Prediction of constitutive A-to-I editing sites from human transcriptomes in the absence of genomic sequences
- Equal contributors
1 Key Laboratory of Computational Biology, CAS-MPG Partner Institute for Computational Biology, Shanghai Institutes for Biological Sciences, Chinese Academy of Sciences, Shanghai 200031, China
2 State Key Laboratory of Molecular Biology, Institute of Biochemistry and Cell Biology, Shanghai Institutes for Biological Sciences, Chinese Academy of Sciences, Shanghai 200031, China
BMC Genomics 2013, 14:206 doi:10.1186/1471-2164-14-206Published: 27 March 2013
Adenosine-to-inosine (A-to-I) RNA editing is recognized as a cellular mechanism for generating both RNA and protein diversity. Inosine base pairs with cytidine during reverse transcription and therefore appears as guanosine during sequencing of cDNA. Current approaches of RNA editing identification largely depend on the comparison between transcriptomes and genomic DNA (gDNA) sequencing datasets from the same individuals, and it has been challenging to identify editing candidates from transcriptomes in the absence of gDNA information.
We have developed a new strategy to accurately predict constitutive RNA editing sites from publicly available human RNA-seq datasets in the absence of relevant genomic sequences.

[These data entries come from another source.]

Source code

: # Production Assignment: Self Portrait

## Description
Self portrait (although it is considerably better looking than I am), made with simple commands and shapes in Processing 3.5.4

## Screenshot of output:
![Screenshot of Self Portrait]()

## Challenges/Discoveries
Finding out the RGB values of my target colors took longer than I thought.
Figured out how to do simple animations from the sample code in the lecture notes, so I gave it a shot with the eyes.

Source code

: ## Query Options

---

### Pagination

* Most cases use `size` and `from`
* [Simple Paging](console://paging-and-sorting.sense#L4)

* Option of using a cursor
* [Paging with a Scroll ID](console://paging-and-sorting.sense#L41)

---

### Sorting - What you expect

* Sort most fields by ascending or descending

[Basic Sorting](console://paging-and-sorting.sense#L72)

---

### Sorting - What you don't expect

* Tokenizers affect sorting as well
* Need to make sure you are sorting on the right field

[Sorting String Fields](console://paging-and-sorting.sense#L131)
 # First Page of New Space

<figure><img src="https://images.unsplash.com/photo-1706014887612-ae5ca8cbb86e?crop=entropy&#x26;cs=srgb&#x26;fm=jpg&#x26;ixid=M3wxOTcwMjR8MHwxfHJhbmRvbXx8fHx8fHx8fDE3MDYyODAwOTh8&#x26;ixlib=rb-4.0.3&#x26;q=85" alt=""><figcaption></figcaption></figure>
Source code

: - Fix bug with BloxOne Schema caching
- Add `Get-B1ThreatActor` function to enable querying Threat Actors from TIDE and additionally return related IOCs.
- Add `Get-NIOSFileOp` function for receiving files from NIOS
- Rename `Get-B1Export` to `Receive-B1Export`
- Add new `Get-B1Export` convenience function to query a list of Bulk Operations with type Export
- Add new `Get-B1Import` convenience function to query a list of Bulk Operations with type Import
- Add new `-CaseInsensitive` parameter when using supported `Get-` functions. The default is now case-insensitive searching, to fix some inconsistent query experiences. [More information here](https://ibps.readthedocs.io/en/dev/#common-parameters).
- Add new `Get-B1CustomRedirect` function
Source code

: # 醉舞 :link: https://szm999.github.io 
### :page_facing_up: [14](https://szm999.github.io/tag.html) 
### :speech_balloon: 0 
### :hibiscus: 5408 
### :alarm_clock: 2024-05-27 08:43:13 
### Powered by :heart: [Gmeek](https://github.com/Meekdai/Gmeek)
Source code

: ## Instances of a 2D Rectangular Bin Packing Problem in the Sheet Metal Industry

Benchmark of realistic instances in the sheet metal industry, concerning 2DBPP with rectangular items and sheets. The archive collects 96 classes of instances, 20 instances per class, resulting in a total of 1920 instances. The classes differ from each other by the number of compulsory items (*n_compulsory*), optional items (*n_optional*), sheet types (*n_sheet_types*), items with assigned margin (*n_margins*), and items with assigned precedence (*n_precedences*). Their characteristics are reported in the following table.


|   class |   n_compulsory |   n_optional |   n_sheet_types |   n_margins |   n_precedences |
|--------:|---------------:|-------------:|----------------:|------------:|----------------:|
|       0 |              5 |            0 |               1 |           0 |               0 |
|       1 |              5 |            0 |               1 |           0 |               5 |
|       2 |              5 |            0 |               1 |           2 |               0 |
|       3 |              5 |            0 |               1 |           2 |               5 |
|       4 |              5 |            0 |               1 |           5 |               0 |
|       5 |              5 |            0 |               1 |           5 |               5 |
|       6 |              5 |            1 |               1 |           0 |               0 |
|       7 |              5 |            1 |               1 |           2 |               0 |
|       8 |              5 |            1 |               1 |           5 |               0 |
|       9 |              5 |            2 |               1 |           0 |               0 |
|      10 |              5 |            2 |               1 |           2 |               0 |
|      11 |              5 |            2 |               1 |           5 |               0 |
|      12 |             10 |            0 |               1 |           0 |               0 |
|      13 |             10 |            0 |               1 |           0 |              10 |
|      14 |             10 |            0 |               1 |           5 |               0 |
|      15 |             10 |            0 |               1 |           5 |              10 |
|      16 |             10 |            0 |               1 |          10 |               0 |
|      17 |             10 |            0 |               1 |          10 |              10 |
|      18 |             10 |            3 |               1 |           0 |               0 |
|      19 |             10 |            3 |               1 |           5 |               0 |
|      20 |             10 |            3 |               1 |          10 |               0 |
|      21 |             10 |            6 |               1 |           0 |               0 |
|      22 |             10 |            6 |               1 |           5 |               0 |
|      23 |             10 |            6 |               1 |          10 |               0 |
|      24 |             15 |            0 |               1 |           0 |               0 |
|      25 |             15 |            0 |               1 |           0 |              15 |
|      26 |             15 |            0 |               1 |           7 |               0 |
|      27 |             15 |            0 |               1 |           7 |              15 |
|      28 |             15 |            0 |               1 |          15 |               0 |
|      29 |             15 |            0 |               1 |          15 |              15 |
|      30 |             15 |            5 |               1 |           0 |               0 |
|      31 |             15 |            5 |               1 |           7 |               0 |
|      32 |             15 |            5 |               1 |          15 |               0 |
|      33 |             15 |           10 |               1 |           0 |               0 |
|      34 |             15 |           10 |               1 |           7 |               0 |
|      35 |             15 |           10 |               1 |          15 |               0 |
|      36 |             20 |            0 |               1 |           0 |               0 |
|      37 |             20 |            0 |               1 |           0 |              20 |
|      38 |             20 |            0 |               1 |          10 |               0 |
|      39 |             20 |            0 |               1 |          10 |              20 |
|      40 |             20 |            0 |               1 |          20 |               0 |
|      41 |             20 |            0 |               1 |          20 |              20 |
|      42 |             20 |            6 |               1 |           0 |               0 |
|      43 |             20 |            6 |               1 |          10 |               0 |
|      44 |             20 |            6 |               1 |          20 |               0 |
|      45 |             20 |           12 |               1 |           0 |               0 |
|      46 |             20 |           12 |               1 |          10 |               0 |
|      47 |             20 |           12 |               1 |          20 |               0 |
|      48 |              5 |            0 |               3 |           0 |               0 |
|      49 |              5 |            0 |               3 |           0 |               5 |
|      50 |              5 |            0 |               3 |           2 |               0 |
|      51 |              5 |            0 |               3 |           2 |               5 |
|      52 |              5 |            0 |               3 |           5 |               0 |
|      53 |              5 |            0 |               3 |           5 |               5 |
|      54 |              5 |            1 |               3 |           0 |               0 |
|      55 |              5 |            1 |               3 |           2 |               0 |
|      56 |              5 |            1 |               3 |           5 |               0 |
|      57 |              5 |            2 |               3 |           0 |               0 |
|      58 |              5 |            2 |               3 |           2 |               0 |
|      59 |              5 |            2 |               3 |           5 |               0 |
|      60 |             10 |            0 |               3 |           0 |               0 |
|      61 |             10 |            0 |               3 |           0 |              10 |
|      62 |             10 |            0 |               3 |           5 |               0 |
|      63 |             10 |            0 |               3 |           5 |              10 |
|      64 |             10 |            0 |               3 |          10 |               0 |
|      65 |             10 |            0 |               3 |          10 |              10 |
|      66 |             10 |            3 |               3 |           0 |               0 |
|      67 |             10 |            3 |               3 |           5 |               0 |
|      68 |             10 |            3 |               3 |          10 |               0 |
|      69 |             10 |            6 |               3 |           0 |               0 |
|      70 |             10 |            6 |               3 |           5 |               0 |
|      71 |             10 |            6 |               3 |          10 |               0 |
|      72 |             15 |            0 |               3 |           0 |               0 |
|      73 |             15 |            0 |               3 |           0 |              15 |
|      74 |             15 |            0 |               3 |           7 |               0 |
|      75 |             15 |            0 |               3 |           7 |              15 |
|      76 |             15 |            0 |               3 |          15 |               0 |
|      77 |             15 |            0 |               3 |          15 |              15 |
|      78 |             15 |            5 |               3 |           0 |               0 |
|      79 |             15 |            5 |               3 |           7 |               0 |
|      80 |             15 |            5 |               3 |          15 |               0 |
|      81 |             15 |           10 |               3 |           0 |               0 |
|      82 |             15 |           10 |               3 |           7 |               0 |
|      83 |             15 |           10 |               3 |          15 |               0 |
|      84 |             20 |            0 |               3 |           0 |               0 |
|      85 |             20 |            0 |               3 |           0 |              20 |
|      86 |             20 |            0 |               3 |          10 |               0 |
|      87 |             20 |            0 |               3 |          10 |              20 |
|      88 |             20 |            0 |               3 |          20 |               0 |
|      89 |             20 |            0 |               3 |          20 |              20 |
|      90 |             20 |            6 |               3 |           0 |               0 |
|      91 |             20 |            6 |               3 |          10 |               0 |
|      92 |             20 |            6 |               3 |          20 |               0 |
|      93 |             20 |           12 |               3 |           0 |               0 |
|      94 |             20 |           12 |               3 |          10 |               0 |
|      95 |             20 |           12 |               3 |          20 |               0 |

Our approach establishes new parameters to increase the ability to map mismatches and to minimize sequencing/mapping errors and unreported genome variations. We identified 695 novel constitutive A-to-I editing sites that appear in clusters (named “editing boxes”) in multiple samples and which exhibit spatial and dynamic regulation across human tissues. Some of these editing boxes are enriched in non-repetitive regions lacking inverted repeat structures and contain an extremely high conversion frequency of As to Is. We validated a number of editing boxes in multiple human cell lines and confirmed that ADAR1 is responsible for the observed promiscuous editing events in non-repetitive regions, further expanding our knowledge of the catalytic substrate of A-to-I RNA editing by ADAR enzymes.
The approach we present here provides a novel way of identifying A-to-I RNA editing events by analyzing only RNA-seq datasets. This method has allowed us to gain new insights into RNA editing and should also aid in the identification of more constitutive A-to-I editing sites from additional transcriptomes.